Ушёл он со скверным предчувствием ещё больших скандалов впереди, но за самого Ренне он был более чей спокоен: «Ерунда, я видел, с каким смаком он влезал однажды в трестовский автомобиль. Не решится, не посмеет…
Аудитория грозно безмолвствовала, когда Увадьев покидал трибуну. К столу президиума, точно притягиваемые магнитом, полетели хлопья записок. Все вопросы в них — сколько получал Ренне, какова стоимость унесённого леса, много ли сэкономят на сокращении — носили намеренно ядовитый оттенок; кто-то потребовал, чтобы исчисление велось не в рублях, а в пудах хлеба: так было понятней этим вчерашним мужикам. Никто не верил в случайность сотинского прорыва, с помощью которого, дескать, прикрывался прорыв более существенный. Увадьев снова выходил на трибуну, когда с балкона назвали имя Потёмкина; слово это и подожгло скопившееся отчаянье строителей.
— Даёшь Потёмкина! — орал зал, и топочущие ноги грозили искрошить полы.

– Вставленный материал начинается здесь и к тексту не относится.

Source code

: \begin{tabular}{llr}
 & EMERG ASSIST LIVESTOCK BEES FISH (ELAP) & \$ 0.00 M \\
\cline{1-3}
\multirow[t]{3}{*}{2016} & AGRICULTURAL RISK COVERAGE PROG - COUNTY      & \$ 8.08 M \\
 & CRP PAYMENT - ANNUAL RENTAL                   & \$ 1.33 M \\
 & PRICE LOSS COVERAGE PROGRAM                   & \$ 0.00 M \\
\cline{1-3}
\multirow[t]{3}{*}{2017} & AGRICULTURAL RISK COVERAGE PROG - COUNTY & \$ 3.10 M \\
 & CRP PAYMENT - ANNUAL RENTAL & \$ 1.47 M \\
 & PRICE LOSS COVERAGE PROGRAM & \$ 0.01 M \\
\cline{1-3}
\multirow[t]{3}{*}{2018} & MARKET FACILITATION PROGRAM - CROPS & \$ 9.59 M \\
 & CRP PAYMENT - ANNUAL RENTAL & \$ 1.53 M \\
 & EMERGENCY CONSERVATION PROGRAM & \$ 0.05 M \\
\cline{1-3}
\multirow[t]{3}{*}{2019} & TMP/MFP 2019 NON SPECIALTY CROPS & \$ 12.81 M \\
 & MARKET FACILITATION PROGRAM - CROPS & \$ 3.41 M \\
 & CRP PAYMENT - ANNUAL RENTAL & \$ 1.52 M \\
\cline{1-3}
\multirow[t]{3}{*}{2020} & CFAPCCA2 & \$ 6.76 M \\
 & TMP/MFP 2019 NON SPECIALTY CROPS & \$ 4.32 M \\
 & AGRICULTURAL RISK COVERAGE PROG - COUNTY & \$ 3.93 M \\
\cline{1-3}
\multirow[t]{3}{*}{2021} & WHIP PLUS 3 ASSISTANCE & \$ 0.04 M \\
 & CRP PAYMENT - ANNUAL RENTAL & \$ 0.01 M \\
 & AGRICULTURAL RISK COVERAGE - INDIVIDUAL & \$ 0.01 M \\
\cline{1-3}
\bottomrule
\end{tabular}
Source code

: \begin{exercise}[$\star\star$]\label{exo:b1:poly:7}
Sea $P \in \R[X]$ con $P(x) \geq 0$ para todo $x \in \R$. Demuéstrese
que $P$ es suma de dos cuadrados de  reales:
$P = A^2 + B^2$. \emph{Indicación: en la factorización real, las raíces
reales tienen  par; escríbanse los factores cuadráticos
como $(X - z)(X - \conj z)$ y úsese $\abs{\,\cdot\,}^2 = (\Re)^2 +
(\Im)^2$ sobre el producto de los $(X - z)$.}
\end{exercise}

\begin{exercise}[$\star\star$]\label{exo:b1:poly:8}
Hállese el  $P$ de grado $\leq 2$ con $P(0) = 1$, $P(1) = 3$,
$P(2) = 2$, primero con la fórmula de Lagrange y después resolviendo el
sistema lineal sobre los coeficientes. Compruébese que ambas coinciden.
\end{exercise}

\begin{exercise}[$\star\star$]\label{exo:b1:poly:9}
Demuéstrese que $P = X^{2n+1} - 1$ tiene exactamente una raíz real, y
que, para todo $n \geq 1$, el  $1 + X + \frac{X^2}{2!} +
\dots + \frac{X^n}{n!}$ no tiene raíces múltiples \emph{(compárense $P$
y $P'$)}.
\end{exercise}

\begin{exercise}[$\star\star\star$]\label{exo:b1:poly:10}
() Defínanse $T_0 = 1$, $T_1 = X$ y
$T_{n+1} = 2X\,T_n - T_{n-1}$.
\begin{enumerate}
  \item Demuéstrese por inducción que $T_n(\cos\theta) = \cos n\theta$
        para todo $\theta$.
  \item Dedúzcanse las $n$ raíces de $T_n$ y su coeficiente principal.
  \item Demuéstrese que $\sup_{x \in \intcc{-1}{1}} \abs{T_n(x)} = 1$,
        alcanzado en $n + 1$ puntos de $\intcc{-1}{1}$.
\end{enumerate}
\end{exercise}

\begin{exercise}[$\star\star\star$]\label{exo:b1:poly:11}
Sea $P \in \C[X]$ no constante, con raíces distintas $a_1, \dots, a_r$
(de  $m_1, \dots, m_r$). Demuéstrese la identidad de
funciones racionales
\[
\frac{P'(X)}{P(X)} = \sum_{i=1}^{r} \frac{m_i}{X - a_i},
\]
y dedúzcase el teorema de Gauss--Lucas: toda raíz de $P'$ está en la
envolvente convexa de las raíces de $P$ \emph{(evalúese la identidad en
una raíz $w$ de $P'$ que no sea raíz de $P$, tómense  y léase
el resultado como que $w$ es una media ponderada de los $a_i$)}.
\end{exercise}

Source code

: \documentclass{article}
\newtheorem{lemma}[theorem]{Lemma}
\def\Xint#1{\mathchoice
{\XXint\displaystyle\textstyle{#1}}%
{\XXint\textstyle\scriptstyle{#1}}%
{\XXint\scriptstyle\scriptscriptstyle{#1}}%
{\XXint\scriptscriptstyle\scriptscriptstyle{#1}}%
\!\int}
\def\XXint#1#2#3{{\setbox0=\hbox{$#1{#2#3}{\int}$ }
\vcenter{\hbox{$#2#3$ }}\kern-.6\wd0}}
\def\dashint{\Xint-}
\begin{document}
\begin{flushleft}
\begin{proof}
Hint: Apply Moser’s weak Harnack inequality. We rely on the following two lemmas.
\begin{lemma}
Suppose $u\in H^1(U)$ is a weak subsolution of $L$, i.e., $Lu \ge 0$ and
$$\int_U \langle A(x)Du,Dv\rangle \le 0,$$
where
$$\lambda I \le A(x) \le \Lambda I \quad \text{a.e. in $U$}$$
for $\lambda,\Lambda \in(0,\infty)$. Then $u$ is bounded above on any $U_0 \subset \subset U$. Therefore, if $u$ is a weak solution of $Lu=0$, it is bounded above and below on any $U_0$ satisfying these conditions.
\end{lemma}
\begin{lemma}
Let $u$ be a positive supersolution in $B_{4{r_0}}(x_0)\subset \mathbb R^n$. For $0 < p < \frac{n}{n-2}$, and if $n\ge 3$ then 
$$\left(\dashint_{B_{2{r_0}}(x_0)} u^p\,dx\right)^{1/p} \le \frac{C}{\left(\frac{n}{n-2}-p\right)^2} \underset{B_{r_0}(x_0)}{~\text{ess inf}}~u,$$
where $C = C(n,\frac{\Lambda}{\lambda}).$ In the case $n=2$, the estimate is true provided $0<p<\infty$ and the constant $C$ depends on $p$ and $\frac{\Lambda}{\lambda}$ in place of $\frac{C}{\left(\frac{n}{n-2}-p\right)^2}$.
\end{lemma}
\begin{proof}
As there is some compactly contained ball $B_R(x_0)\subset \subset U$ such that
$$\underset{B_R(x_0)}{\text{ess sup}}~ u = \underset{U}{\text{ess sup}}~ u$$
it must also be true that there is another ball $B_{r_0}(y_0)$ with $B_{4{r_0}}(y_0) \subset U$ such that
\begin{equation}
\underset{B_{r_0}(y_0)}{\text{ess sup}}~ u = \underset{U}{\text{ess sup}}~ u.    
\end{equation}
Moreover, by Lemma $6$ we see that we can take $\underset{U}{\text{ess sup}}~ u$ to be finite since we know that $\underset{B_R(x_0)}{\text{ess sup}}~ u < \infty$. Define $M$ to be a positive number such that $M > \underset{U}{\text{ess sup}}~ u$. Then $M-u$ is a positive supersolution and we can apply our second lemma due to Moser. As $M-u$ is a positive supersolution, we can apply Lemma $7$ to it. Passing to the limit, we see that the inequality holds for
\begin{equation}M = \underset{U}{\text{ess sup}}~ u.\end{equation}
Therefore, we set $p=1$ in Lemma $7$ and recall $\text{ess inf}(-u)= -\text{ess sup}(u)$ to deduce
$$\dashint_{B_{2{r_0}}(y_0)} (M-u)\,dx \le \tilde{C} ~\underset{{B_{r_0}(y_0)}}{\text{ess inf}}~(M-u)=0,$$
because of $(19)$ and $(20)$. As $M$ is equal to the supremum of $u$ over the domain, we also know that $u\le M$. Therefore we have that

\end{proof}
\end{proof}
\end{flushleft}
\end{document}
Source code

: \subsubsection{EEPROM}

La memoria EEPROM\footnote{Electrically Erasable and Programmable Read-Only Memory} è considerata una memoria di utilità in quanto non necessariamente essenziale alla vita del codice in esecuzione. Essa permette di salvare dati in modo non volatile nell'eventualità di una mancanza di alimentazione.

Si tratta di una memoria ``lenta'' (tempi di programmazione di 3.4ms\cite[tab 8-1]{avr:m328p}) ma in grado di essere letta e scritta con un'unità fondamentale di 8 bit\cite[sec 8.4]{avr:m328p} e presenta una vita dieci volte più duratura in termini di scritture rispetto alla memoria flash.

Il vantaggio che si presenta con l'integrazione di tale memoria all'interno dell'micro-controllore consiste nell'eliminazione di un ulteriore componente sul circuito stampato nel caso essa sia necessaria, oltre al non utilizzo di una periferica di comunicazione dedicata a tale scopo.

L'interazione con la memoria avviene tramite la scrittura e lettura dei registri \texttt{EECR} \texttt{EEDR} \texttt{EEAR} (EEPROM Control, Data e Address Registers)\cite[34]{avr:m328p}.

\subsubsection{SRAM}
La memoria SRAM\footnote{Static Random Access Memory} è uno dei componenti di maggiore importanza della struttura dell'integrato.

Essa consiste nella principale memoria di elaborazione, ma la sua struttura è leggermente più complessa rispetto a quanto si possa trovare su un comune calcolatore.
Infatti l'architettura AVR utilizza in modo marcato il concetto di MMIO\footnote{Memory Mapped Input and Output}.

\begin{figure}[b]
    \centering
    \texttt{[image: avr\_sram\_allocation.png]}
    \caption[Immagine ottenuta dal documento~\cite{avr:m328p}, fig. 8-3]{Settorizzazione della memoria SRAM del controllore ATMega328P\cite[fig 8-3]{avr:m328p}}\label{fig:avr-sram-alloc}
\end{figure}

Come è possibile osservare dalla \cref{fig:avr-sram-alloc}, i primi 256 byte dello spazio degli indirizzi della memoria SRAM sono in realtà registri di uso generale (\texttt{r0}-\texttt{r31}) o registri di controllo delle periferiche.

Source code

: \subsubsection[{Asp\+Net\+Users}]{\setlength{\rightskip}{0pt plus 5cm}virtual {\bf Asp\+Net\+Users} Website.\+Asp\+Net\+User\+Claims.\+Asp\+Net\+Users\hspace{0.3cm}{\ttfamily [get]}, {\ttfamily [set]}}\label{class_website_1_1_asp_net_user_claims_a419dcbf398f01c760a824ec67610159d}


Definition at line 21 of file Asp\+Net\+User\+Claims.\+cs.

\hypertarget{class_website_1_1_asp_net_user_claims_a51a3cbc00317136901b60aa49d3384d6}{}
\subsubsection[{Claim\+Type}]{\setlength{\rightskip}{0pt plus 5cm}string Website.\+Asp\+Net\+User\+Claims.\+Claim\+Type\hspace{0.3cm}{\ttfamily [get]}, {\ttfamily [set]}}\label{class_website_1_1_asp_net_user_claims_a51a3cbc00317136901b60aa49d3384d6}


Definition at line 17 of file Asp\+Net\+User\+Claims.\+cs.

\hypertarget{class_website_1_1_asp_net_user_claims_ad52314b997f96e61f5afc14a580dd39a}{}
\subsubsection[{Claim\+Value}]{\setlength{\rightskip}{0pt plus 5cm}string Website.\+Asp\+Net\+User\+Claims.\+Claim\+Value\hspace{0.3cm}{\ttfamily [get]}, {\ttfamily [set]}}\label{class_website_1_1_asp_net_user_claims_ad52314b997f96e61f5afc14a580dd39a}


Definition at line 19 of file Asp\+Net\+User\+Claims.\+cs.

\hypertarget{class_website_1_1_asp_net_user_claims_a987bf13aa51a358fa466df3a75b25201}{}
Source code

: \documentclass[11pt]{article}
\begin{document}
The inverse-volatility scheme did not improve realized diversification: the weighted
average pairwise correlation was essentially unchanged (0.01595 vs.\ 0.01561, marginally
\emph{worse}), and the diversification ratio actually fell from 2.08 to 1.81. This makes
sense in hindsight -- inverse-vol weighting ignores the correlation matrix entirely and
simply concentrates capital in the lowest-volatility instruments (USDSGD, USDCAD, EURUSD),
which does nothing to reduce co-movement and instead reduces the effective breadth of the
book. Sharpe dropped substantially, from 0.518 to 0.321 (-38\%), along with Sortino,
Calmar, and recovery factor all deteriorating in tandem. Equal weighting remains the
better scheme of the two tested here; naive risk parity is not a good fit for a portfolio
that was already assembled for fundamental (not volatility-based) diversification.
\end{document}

— Без денег вздумал строить… омман!
— Гляди во-время, хлюст!.. На тачку!
— Потёмкинское строительство!!.
Это последнее оскорбление, брошенное в мгновение тишины, перекрыло все остальные вопли. Кто-то из ячейки прислал Увадьеву записку с предложением закрыть прения, но это не угомонило бы тех, кто требовал сюда на расправу главу строительства. Буря эта весьма походила на ту, которая месяц назад шумовала в макарихинском клубе, но тогда налицо было признание героя, а теперь побивали камнями виновника обманутых надежд. Сообщение об отъезде Потёмкина в Москву на лечение лишь усилило грохот гнева; в зале понеслись хохот и вой беспорядочных свистков. Этим воспользовалась та часть собрания, которая рада была случаю продемонстрировать свою враждебность к администрации.
— …двигайтесь куда-нибудь. Побеждайте или…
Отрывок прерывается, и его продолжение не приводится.